The beginning of the day at Nonesuch focuses on bringing the students back together as a class and getting all of the excitement of being back with their friends out of their systems before the sixth and seventh graders arrive at Rivers the following week. The rest of the orientation program prepares them for the various leadership roles they are about to take on.
 
One such role is as the eldest member of a “family group” with younger students. For the sixth graders and new seventh graders, these family groups are their introduction to Rivers, and have a huge impact on how they feel going into their first days of school.
 
“We talk to the eighth graders about how to small talk and how to get to know someone through conversation with an activity at Nonesuch called ‘Big Small Talk,’ where they talk to a faculty member and then introduce that faculty member to the group,” Mr. Poland said. “Then during Leadership Lab's family time, the eighth graders role is to not only get to know the other members of their group, but also to make those sixth and seventh graders feel comfortable here at Rivers. They revisit these family groups several times throughout the year, so establishing that relationship early is important.”
 
On the final day of the Leadership Lab, while the sixth and seventh graders spend some time together in activities as individual classes, the eighth graders begin setting up and refining their workshops. The younger students then rotate through the various workshops, which vary from role-playing situations to skits with scripts that the participating students rewrite in order to demonstrate choices and actions that would better serve the community.
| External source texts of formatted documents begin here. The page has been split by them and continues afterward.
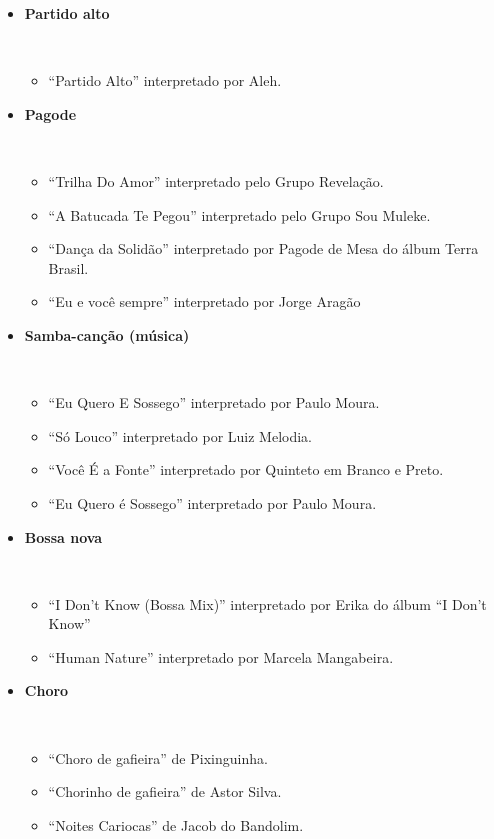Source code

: \begin{itemize}
\item \textbf{Partido alto}
\begin{example} ~
\begin{itemize}
\item ``Partido Alto'' interpretado por Aleh.
\end{itemize}
\end{example} 

\item \textbf{Pagode}
\begin{example} ~
\begin{itemize}
\item ``Trilha Do Amor''  interpretado pelo Grupo Revelação. 
\item ``A Batucada Te Pegou'' interpretado pelo Grupo Sou Muleke.
\item ``Dança da Solidão'' interpretado por Pagode de Mesa do álbum Terra Brasil. 
\item ``Eu e você sempre'' interpretado por Jorge Aragão
\end{itemize}
\end{example} 

\item \textbf{Samba-canção (música)}
\begin{example} ~
\begin{itemize}
\item ``Eu Quero E Sossego'' interpretado por Paulo Moura.
\item ``Só Louco'' interpretado por Luiz Melodia.
\item ``Você É a Fonte'' interpretado por  Quinteto em Branco e Preto.
\item ``Eu Quero é Sossego'' interpretado por Paulo Moura.
\end{itemize}
\end{example} 

\item \textbf{Bossa nova}
\begin{example} ~
\begin{itemize}
\item ``I Don't Know (Bossa Mix)'' interpretado por Erika do álbum ``I Don't Know''
\item ``Human Nature'' interpretado por Marcela Mangabeira.
\end{itemize}
\end{example} 


\item \textbf{Choro}
\begin{example} ~
\begin{itemize}
\item ``Choro de gafieira'' de Pixinguinha.
\item ``Chorinho de gafieira'' de Astor Silva.
\item ``Noites Cariocas'' de Jacob do Bandolim.
\end{itemize}
\end{example} 



\end{itemize}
Planning and running these workshops is important for the eighth graders to both teach and model Rivers’ definition of leadership.
 
“This opportunity empowers the eighth graders to embrace their role as leaders in the Middle School and to show the sixth and seventh graders that leadership and community isn’t some kind of top-down mandate – it’s something that the people within the community - their peers - really value,” Poland said. “It is a pretty powerful message to take time for Leadership Lab and not start classes right away, because I believe what we lose in class time we get back throughout the year."